• _Provided records_
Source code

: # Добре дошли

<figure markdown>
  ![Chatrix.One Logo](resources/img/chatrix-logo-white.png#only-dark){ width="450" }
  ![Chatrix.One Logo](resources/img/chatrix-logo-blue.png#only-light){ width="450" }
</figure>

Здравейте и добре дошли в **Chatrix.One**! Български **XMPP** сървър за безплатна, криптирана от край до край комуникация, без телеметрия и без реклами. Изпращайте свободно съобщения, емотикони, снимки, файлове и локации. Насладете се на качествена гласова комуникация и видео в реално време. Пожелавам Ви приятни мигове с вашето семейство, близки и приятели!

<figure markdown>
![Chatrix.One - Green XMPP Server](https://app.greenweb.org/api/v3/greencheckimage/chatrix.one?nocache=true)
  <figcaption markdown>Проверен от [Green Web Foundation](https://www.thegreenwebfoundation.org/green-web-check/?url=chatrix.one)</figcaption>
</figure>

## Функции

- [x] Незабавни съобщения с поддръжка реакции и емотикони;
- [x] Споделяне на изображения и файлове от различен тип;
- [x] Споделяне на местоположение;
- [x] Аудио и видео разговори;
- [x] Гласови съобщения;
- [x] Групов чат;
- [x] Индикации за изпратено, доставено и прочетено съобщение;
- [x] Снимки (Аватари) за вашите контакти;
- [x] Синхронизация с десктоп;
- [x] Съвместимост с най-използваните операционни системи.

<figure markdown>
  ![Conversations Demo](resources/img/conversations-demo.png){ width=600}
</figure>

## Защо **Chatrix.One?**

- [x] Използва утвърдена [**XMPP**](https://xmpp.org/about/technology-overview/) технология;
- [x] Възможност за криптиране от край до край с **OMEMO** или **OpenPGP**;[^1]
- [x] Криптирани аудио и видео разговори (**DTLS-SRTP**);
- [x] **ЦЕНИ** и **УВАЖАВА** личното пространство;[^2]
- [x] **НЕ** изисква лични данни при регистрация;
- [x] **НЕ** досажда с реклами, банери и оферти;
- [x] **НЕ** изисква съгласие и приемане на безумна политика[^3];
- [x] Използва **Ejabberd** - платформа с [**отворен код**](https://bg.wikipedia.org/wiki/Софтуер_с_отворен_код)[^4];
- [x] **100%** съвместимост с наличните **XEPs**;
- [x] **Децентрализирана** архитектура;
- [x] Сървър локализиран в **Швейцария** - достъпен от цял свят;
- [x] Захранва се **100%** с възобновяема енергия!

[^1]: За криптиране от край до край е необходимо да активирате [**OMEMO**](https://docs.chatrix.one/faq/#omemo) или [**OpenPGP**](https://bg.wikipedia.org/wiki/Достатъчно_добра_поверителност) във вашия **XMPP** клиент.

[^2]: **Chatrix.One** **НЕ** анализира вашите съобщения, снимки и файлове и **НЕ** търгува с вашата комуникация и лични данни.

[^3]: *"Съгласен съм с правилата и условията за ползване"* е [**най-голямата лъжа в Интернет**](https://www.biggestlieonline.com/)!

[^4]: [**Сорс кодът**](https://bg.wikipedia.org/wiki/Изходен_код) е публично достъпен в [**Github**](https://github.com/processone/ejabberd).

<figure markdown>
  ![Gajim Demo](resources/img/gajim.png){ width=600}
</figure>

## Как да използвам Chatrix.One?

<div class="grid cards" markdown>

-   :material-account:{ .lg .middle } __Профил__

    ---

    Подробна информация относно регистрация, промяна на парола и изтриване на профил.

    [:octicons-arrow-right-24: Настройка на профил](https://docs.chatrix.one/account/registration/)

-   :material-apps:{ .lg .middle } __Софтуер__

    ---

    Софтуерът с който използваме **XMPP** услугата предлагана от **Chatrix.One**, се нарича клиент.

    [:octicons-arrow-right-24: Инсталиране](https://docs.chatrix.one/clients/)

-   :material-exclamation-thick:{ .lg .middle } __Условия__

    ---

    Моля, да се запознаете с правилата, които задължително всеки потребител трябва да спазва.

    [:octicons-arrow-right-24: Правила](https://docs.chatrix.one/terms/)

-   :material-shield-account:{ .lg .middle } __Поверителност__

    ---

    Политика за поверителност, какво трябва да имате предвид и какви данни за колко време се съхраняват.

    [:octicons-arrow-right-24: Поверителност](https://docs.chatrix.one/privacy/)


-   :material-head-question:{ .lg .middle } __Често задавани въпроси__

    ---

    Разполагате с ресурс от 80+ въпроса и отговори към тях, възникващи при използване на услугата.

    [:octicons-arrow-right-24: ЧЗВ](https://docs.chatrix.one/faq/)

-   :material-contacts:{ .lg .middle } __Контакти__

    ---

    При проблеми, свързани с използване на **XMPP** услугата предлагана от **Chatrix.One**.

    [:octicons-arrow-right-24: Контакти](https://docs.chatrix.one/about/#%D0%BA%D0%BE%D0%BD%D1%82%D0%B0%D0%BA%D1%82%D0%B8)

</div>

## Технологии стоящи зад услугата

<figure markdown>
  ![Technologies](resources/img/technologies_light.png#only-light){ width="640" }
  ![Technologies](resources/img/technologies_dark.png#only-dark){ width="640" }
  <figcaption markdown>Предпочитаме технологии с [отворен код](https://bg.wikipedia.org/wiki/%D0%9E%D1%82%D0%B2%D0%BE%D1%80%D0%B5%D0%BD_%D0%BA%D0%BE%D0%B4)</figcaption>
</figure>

• _What you have to do_
Among the records above, find each line holding the string "съобщения" and pull it out.

• _Task result_
Здравейте и добре дошли в **Chatrix.One**! Български **XMPP** сървър за безплатна, криптирана от край до край комуникация, без телеметрия и без реклами. Изпращайте свободно съобщения, емотикони, снимки, файлове и локации. Насладете се на качествена гласова комуникация и видео в реално време. Пожелавам Ви приятни мигове с вашето семейство, близки и приятели!
- [x] Незабавни съобщения с поддръжка реакции и емотикони;
- [x] Гласови съобщения;
[^2]: **Chatrix.One** **НЕ** анализира вашите съобщения, снимки и файлове и **НЕ** търгува с вашата комуникация и лични данни.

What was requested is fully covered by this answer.